Kenny Pickett broke records set by Dan Marino at Pitt. Yet two things have dominated his story arc over the past year as much or more than his play. More recently, it’s been about his hand size, and his stretches to try to increase his hand measurements.

Not so long ago, it was about ‘the slide’, a moment in the team’s ACC championship game last season in which he appeared to be going into a slide on a scramble, but rather than go to the ground, he pulled upright and kept running after the defenders committed to the slide.

It’s something he recently talked about in a long and wide-ranging interview with Adam Breneman, on his show, Breneman Shows Up. First and foremost, he insists that he was not pre-planned or intentional—though it did look cool.

“Usually I slide so late, like, guys were on top of you and they dive over the top and you get late hits. They’re usually so aggressive”, he said. “And I just felt everyone kind of pull up as I was chopping my feet, and I’m like, ‘I should just keep going’. I thought it was a stutter step, but when I watched the tape, obviously, I dragged my back leg. It looked a lot cooler than I thought it was”.

The play came in the second minute of the game, with the Panthers facing a 3rd and 5 from their own 42. After scrambling out of pressure up the middle, he took off upfield, originally initiating a sliding motion at about the opponent 43. He turned the corner and raced up the sideline for a touchdown. Yet in hindsight, even he knows it was unfair.

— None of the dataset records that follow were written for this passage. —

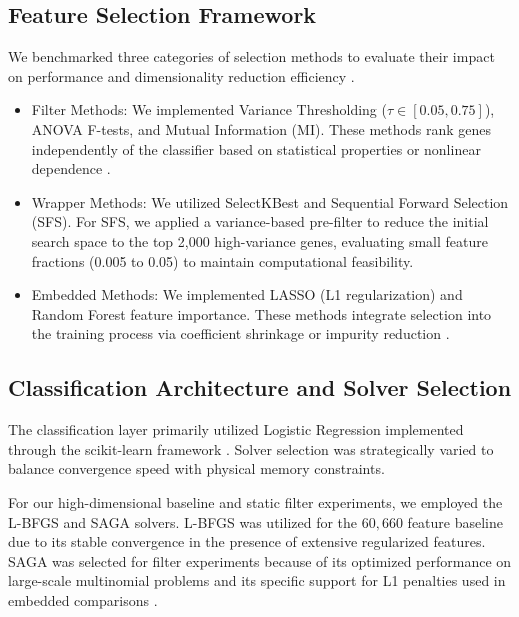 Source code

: \documentclass{article}
\begin{document}
\subsection{Feature Selection Framework}

We benchmarked three categories of selection methods to evaluate their impact on performance and dimensionality reduction efficiency \cite{genomic_benchmarking}.

\begin{itemize}
    \item Filter Methods: We implemented Variance Thresholding ($\tau \in [0.05, 0.75]$), ANOVA F-tests, and Mutual Information (MI). These methods rank genes independently of the classifier based on statistical properties or nonlinear dependence \cite{mutual_info}.
    
    \item Wrapper Methods: We utilized SelectKBest and Sequential Forward Selection (SFS). For SFS, we applied a variance-based pre-filter to reduce the initial search space to the top 2,000 high-variance genes, evaluating small feature fractions (0.005 to 0.05) to maintain computational feasibility.
    
    \item Embedded Methods: We implemented LASSO (L1 regularization) and Random Forest feature importance. These methods integrate selection into the training process via coefficient shrinkage or impurity reduction \cite{lasso_foundational}.
\end{itemize}

\subsection{Classification Architecture and Solver Selection}

The classification layer primarily utilized Logistic Regression implemented through the scikit-learn framework \cite{scikit-learn}. Solver selection was strategically varied to balance convergence speed with physical memory constraints.

For our high-dimensional baseline and static filter experiments, we employed the L-BFGS and SAGA solvers. L-BFGS was utilized for the $60{,}660$ feature baseline due to its stable convergence in the presence of extensive regularized features. SAGA was selected for filter experiments because of its optimized performance on large-scale multinomial problems and its specific support for L1 penalties used in embedded comparisons \cite{saga_solver}.
\end{document}
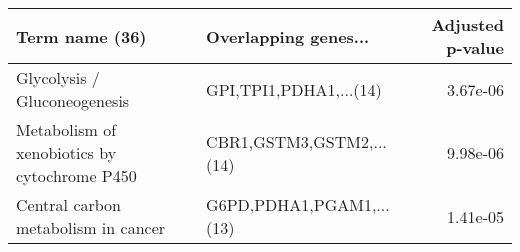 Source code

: \begin{tabular}{llr}
\toprule
                              Term name (36) &     Overlapping genes... &  Adjusted p-value \\
\midrule
                Glycolysis / Gluconeogenesis &   GPI,TPI1,PDHA1,...(14) &          3.67e-06 \\
Metabolism of xenobiotics by cytochrome P450 & CBR1,GSTM3,GSTM2,...(14) &          9.98e-06 \\
         Central carbon metabolism in cancer & G6PD,PDHA1,PGAM1,...(13) &          1.41e-05 \\
\bottomrule
\end{tabular}

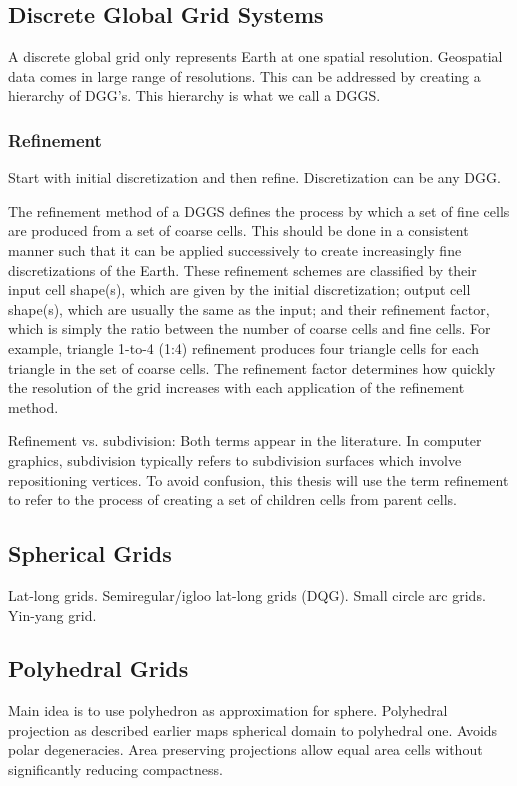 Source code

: \subsection{Discrete Global Grid Systems}
A discrete global grid only represents Earth at one spatial resolution.
Geospatial data comes in large range of resolutions.
This can be addressed by creating a hierarchy of DGG's.
This hierarchy is what we call a DGGS.


\subsubsection{Refinement}
Start with initial discretization and then refine.
Discretization can be any DGG.


The refinement method of a DGGS defines the process by which a set of fine cells are produced from a set of coarse cells.
This should be done in a consistent manner such that it can be applied successively to create increasingly fine discretizations of the Earth.
These refinement schemes are classified by their input cell shape(s), which are given by the initial discretization; output cell shape(s), which are usually the same as the input; and their refinement factor, which is simply the ratio between the number of coarse cells and fine cells.
For example, triangle 1-to-4 (1:4) refinement produces four triangle cells for each triangle in the set of coarse cells.
The refinement factor determines how quickly the resolution of the grid increases with each application of the refinement method.


Refinement vs. subdivision: Both terms appear in the literature.
In computer graphics, subdivision typically refers to subdivision surfaces which involve repositioning vertices.
To avoid confusion, this thesis will use the term refinement to refer to the process of creating a set of children cells from parent cells.


\subsection{Spherical Grids}
Lat-long grids.
Semiregular/igloo lat-long grids (DQG).
Small circle arc grids.
Yin-yang grid.
\cite{leopardi2006partition}
\cite{sun2008global}
\cite{song2002developing}
\cite{kageyama2004yin-yang}


\subsection{Polyhedral Grids}
Main idea is to use polyhedron as approximation for sphere.
Polyhedral projection as described earlier maps spherical domain to polyhedral one.
Avoids polar degeneracies.
Area preserving projections allow equal area cells without significantly reducing compactness.
\cite{fekete1990sphere}
\cite{dutton1996encoding}
\cite{gorski2005healpix}
\cite{holhocs2014octahedral}
\cite{mahdavi2013one} %
\cite{mahdavi2015hexagonal} %


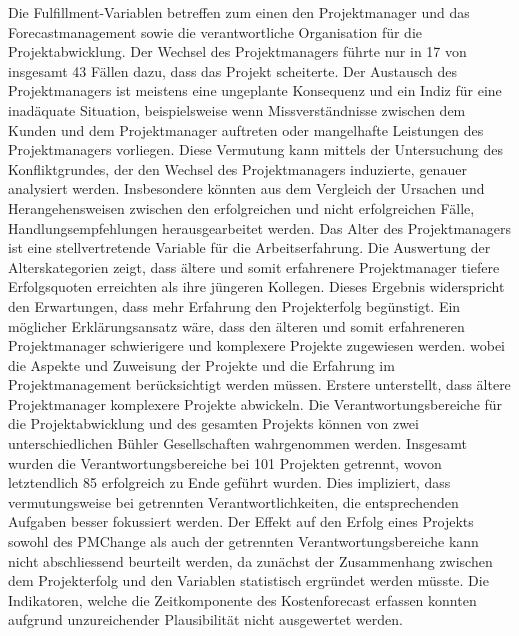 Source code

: Die Fulfillment-Variablen betreffen zum einen den Projektmanager und das Forecastmanagement sowie die verantwortliche Organisation für die Projektabwicklung. Der Wechsel des Projektmanagers führte nur in 17 von insgesamt 43 Fällen dazu, dass das Projekt scheiterte. Der Austausch des Projektmanagers ist meistens eine ungeplante Konsequenz und ein Indiz für eine inadäquate Situation, beispielsweise wenn Missverständnisse zwischen dem Kunden und dem Projektmanager auftreten oder mangelhafte Leistungen des Projektmanagers vorliegen. Diese Vermutung kann mittels der Untersuchung des Konfliktgrundes, der den Wechsel des Projektmanagers induzierte, genauer analysiert werden. Insbesondere könnten aus dem Vergleich der Ursachen und Herangehensweisen zwischen den erfolgreichen und nicht erfolgreichen Fälle, Handlungsempfehlungen herausgearbeitet werden. Das Alter des Projektmanagers ist eine stellvertretende Variable für die Arbeitserfahrung. Die Auswertung der Alterskategorien zeigt, dass ältere und somit erfahrenere Projektmanager tiefere Erfolgsquoten erreichten als ihre jüngeren Kollegen. Dieses Ergebnis widerspricht den Erwartungen, dass mehr Erfahrung den Projekterfolg begünstigt. Ein möglicher Erklärungsansatz wäre, dass den älteren und somit erfahreneren Projektmanager schwierigere und komplexere Projekte zugewiesen werden. wobei die Aspekte und Zuweisung der Projekte und die Erfahrung im Projektmanagement berücksichtigt werden müssen. Erstere unterstellt, dass ältere Projektmanager komplexere Projekte abwickeln. 
\newline Die Verantwortungsbereiche für die Projektabwicklung und des gesamten Projekts können von zwei unterschiedlichen Bühler Gesellschaften wahrgenommen werden. Insgesamt wurden die Verantwortungsbereiche bei 101 Projekten getrennt, wovon letztendlich 85 erfolgreich zu Ende geführt wurden. Dies impliziert, dass vermutungsweise bei getrennten Verantwortlichkeiten, die entsprechenden Aufgaben besser fokussiert werden. 
\newline Der Effekt auf den Erfolg eines Projekts sowohl des PMChange als auch der getrennten Verantwortungsbereiche kann nicht abschliessend beurteilt werden, da zunächst der Zusammenhang zwischen dem Projekterfolg und den Variablen statistisch ergründet werden müsste. Die Indikatoren, welche die Zeitkomponente des Kostenforecast erfassen konnten aufgrund unzureichender Plausibilität nicht ausgewertet werden. 
\newline\newline

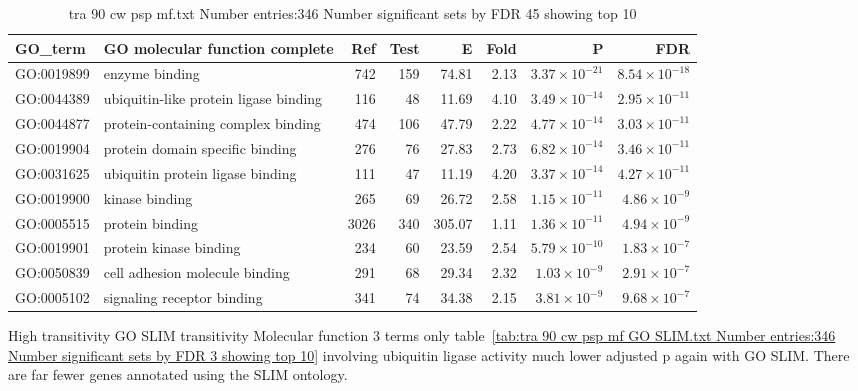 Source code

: \begin{table}[ht]
\centering
\begin{adjustbox}{width=\textwidth}
\begin{tabular}{llrrrrrr}
  \hline
GO\_term & GO molecular function complete & Ref & Test & E & Fold & P & FDR \\ 
  \hline
GO:0019899 & enzyme binding  & 742 & 159 & 74.81 & 2.13 & $3.37 \times 10^{-21}$ & $8.54 \times 10^{-18}$ \\ 
  GO:0044389 & ubiquitin-like protein ligase binding  & 116 & 48 & 11.69 & 4.10 & $3.49 \times 10^{-14}$ & $2.95 \times 10^{-11}$ \\ 
  GO:0044877 & protein-containing complex binding  & 474 & 106 & 47.79 & 2.22 & $4.77 \times 10^{-14}$ & $3.03 \times 10^{-11}$ \\ 
  GO:0019904 & protein domain specific binding  & 276 & 76 & 27.83 & 2.73 & $6.82 \times 10^{-14}$ & $3.46 \times 10^{-11}$ \\ 
  GO:0031625 & ubiquitin protein ligase binding  & 111 & 47 & 11.19 & 4.20 & $3.37 \times 10^{-14}$ & $4.27 \times 10^{-11}$ \\ 
  GO:0019900 & kinase binding  & 265 & 69 & 26.72 & 2.58 & $1.15 \times 10^{-11}$ & $4.86 \times 10^{-9}$ \\ 
  GO:0005515 & protein binding  & 3026 & 340 & 305.07 & 1.11 & $1.36 \times 10^{-11}$ & $4.94 \times 10^{-9}$ \\ 
  GO:0019901 & protein kinase binding  & 234 & 60 & 23.59 & 2.54 & $5.79 \times 10^{-10}$ & $1.83 \times 10^{-7}$ \\ 
  GO:0050839 & cell adhesion molecule binding  & 291 & 68 & 29.34 & 2.32 & $1.03 \times 10^{-9}$ & $2.91 \times 10^{-7}$ \\ 
  GO:0005102 & signaling receptor binding  & 341 & 74 & 34.38 & 2.15 & $3.81 \times 10^{-9}$ & $9.68 \times 10^{-7}$ \\ 
  \hline
\end{tabular}
\end{adjustbox}
\caption{tra 90 cw psp mf.txt Number entries:346 Number significant sets by FDR 45 showing top 10} 
\label{tab:tra 90 cw psp mf.txt Number entries:346 Number significant sets by FDR 45 showing top 10}
\end{table}

High transitivity GO SLIM transitivity Molecular function 3 terms only table~\ref{tab:tra 90 cw psp mf GO SLIM.txt Number entries:346 Number significant sets by FDR 3 showing top 10} involving ubiquitin ligase activity much lower adjusted p again with GO SLIM. There are far fewer genes annotated using the SLIM ontology. 

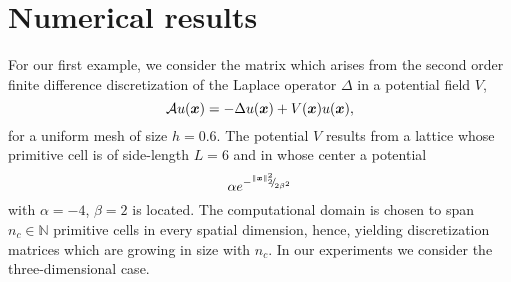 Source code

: \documentclass[12pt]{article}
\begin{document}

\section{Numerical results}
\label{sec:results}

For our first example, we consider the matrix which arises from the second order
finite difference discretization of the Laplace operator $\Delta$ in a potential
field $V$,
\begin{equation}
    \mathcal{A} u(\boldsymbol{x}) = - \Delta u(\boldsymbol{x}) + V(\boldsymbol{x}) u(\boldsymbol{x}),
    \label{equ:5-experiments-electronic-hamiltonian}
\end{equation}
for a uniform mesh of size $h=0.6$. The potential $V$ results from a
lattice whose primitive cell is of side-length $L=6$ and in whose center a
potential
\begin{equation}
    \alpha e^{-{}^{\lVert \boldsymbol{x} \rVert _2^2}{\mskip -5mu/\mskip -3mu}_{ 2 \beta^2 }}
    \label{equ:5-experiments-gaussian-cell}
\end{equation}
with $\alpha = -4$, $\beta = 2$ is located. The computational domain is chosen
to span $n_c \in \mathbb{N}$ primitive cells in every spatial dimension, hence, yielding
discretization matrices which are growing in size with $n_c$. In our experiments
we consider the three-dimensional case.%

%        
%        
%        
\end{document}
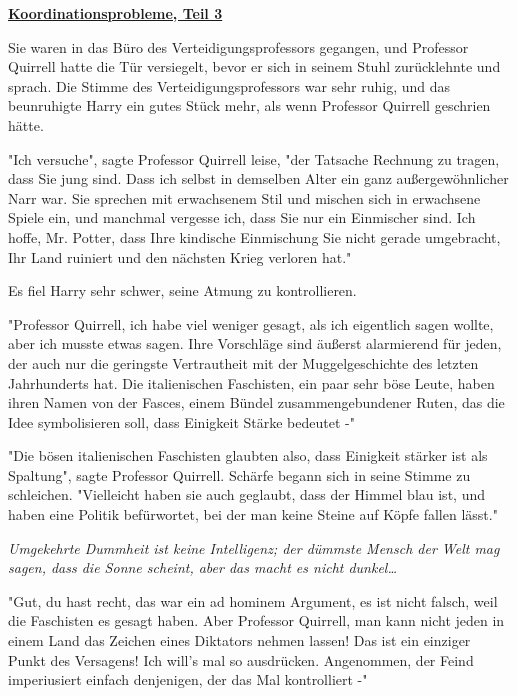 

\hypertarget{koordinationsprobleme-teil-3}{%

\textbf{\uline{Koordinationsprobleme, Teil 3}}

Sie waren in das Büro des Verteidigungsprofessors gegangen, und Professor Quirrell hatte die Tür versiegelt, bevor er sich in seinem Stuhl zurücklehnte und sprach. Die Stimme des Verteidigungsprofessors war sehr ruhig, und das beunruhigte Harry ein gutes Stück mehr, als wenn Professor Quirrell geschrien hätte.

"Ich versuche", sagte Professor Quirrell leise, "der Tatsache Rechnung zu tragen, dass Sie jung sind. Dass ich selbst in demselben Alter ein ganz außergewöhnlicher Narr war. Sie sprechen mit erwachsenem Stil und mischen sich in erwachsene Spiele ein, und manchmal vergesse ich, dass Sie nur ein Einmischer sind. Ich hoffe, Mr. Potter, dass Ihre kindische Einmischung Sie nicht gerade umgebracht, Ihr Land ruiniert und den nächsten Krieg verloren hat."

Es fiel Harry sehr schwer, seine Atmung zu kontrollieren.

"Professor Quirrell, ich habe viel weniger gesagt, als ich eigentlich sagen wollte, aber ich musste etwas sagen. Ihre Vorschläge sind äußerst alarmierend für jeden, der auch nur die geringste Vertrautheit mit der Muggelgeschichte des letzten Jahrhunderts hat. Die italienischen Faschisten, ein paar sehr böse Leute, haben ihren Namen von der Fasces, einem Bündel zusammengebundener Ruten, das die Idee symbolisieren soll, dass Einigkeit Stärke bedeutet -"

"Die bösen italienischen Faschisten glaubten also, dass Einigkeit stärker ist als Spaltung", sagte Professor Quirrell. Schärfe begann sich in seine Stimme zu schleichen. "Vielleicht haben sie auch geglaubt, dass der Himmel blau ist, und haben eine Politik befürwortet, bei der man keine Steine auf Köpfe fallen lässt."

\emph{Umgekehrte Dummheit ist keine Intelligenz; der dümmste Mensch der Welt mag sagen, dass die Sonne scheint, aber das macht es nicht dunkel…}

"Gut, du hast recht, das war ein ad hominem Argument, es ist nicht falsch, weil die Faschisten es gesagt haben. Aber Professor Quirrell, man kann nicht jeden in einem Land das Zeichen eines Diktators nehmen lassen! Das ist ein einziger Punkt des Versagens! Ich will's mal so ausdrücken. Angenommen, der Feind imperiusiert einfach denjenigen, der das Mal kontrolliert -"

}
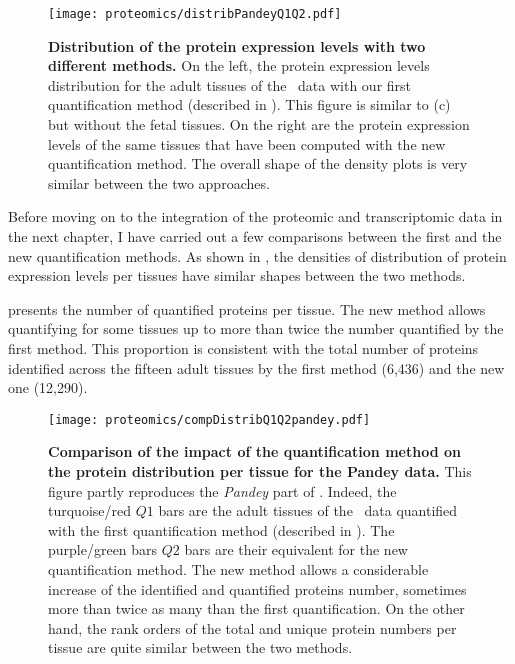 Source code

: \begin{figure}[!htbp]
    \texttt{[image: proteomics/distribPandeyQ1Q2.pdf]}\centering
    \vspace{-2mm}
    \caption[Pandey data protein expression distribution
    with two quantification methods]{\label{fig:pandeyDistribQ1Q2}\textbf{Distribution
    of the protein expression levels with two different methods.}
    On the left, the protein expression levels distribution for the adult
    tissues of the \pandey\ data with our first quantification method
    (described in ).
    This figure is similar to (c) but without the fetal tissues.
    On the right are the protein expression levels of the same tissues that
    have been computed with the new quantification method.
    The overall shape of the density plots is very similar between the two approaches.
    }
\end{figure}

Before moving on to the integration of the proteomic and transcriptomic data
in the next chapter,
I have carried out a few comparisons
between the first and the new quantification methods.
As shown in ,
the densities of distribution of protein expression levels per tissues
have similar shapes between the two methods.

 presents the number of quantified proteins per tissue.
The new method allows quantifying for some tissues
up to more than twice the number quantified by the first method.
This proportion is consistent with the total number of proteins identified
across the fifteen adult tissues
by the first method (6,436)
and the new one (12,290).

\begin{figure}[!ht]
    \texttt{[image: proteomics/compDistribQ1Q2pandey.pdf]}\centering
    \vspace{-3.5mm}
    \caption[Comparison of the impact of the quantification method on the
    protein distribution per tissue for Pandey data]{\label{fig:pandeyQ1Q2comp}\textbf{Comparison of
    the impact of the quantification method on the protein distribution per tissue
    for the Pandey data.}
    This figure partly reproduces the \emph{Pandey} part
    of .
    Indeed, the turquoise/red $Q1$ bars are the adult tissues of the \pandey\ data
    quantified with the first quantification method
    (described in ).
    The purple/green bars $Q2$ bars are their equivalent
    for the new quantification method.
    The new method allows a considerable increase of
    the identified and quantified proteins number,
    sometimes more than twice as many than the first quantification.
    On the other hand, the rank orders of the total and unique protein numbers per tissue
    are quite similar between the two methods.
    }
\end{figure}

“Don’t get me wrong, there should be a rule. I shouldn’t be able to do that, because you’re trying to protect the quarterback”, he told Breneman. “But it wasn’t a rule. It wasn’t a rule because nobody’s ever done it before. It’s not happening on a week-to-week basis. It’s just something that doesn’t even need to be talked about”.

That play put them up 7-0 early, but Wake Forest would take a 21-14 lead by the end of the first quarter. After that, however, it was all Pitt, with Pickett leading three touchdown drives, the special teams adding a field goal, and capping it off with a defensive pick six for an exclamatory 45-21 win.

Pickett said that so many teams asked him about that play during the pre-draft process, asking him if it was planned and things of that nature, which he of course insisted it was not—and surely it wasn’t. After all, it came on a scramble that was forced by pressure up the middle. It was an in-the-moment decision—one he would be penalized for making again.